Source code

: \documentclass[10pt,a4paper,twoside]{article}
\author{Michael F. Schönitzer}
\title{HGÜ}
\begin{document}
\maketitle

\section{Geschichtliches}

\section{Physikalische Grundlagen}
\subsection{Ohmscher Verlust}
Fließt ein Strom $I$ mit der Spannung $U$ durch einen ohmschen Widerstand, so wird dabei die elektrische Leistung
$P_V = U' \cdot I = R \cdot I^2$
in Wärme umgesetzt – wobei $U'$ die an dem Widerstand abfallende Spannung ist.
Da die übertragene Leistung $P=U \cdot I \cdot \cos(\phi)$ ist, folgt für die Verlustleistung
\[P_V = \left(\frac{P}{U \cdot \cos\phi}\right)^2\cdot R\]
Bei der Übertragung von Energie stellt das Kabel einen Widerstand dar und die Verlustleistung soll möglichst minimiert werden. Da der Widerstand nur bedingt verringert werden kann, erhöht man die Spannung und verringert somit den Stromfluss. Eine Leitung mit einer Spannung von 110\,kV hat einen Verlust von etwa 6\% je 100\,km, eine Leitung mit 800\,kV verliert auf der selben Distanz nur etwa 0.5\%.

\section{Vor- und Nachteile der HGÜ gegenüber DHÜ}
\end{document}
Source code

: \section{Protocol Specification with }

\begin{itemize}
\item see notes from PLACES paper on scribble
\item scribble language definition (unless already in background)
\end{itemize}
...
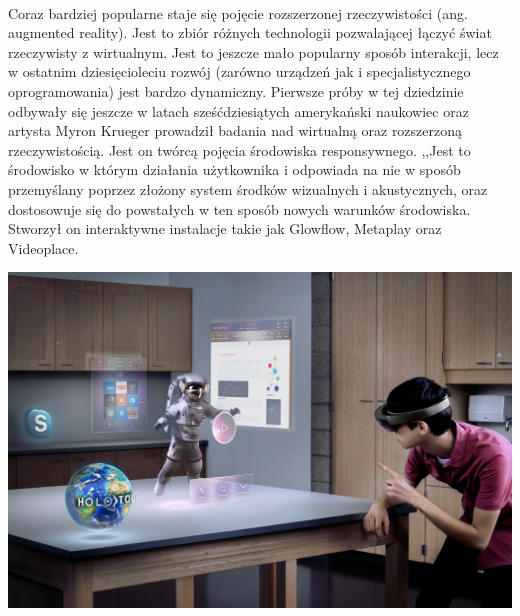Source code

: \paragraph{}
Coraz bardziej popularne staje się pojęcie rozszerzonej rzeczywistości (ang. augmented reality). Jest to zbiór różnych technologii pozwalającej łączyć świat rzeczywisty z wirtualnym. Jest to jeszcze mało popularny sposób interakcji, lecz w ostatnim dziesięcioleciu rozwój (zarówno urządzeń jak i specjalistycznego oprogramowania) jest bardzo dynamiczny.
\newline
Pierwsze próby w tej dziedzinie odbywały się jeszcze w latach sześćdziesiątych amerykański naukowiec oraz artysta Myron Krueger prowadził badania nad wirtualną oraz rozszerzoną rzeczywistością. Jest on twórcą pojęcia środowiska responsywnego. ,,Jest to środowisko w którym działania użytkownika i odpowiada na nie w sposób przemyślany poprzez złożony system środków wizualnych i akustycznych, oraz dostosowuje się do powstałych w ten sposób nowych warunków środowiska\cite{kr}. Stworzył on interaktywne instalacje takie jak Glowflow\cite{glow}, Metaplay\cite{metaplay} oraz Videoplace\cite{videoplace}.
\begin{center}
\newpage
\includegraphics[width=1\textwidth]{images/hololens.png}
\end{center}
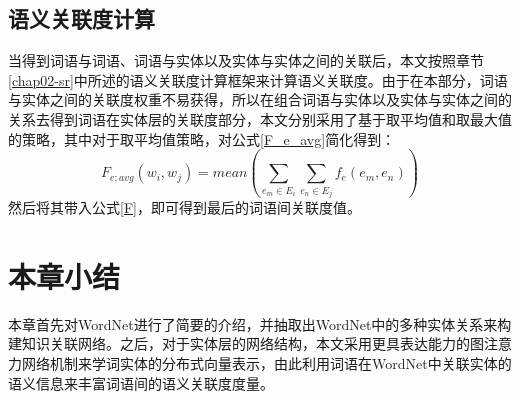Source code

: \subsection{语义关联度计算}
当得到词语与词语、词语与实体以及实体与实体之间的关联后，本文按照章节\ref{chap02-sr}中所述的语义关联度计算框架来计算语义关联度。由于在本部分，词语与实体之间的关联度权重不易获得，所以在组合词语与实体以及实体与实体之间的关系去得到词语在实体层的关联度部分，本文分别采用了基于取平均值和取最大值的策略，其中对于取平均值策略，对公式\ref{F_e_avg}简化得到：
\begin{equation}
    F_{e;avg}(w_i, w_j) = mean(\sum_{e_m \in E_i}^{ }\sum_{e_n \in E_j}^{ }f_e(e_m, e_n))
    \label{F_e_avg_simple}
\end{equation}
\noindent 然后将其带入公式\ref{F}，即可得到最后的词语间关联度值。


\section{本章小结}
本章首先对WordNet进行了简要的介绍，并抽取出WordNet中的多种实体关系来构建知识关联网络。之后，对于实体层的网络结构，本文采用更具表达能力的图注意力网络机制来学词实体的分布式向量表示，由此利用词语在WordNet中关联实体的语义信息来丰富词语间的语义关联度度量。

#### TASK REQUIREMENTS:
The lines above that hold the word "scribble" should be found and copied out.

#### REPLY:
\item see notes from PLACES paper on scribble
\item scribble language definition (unless already in background)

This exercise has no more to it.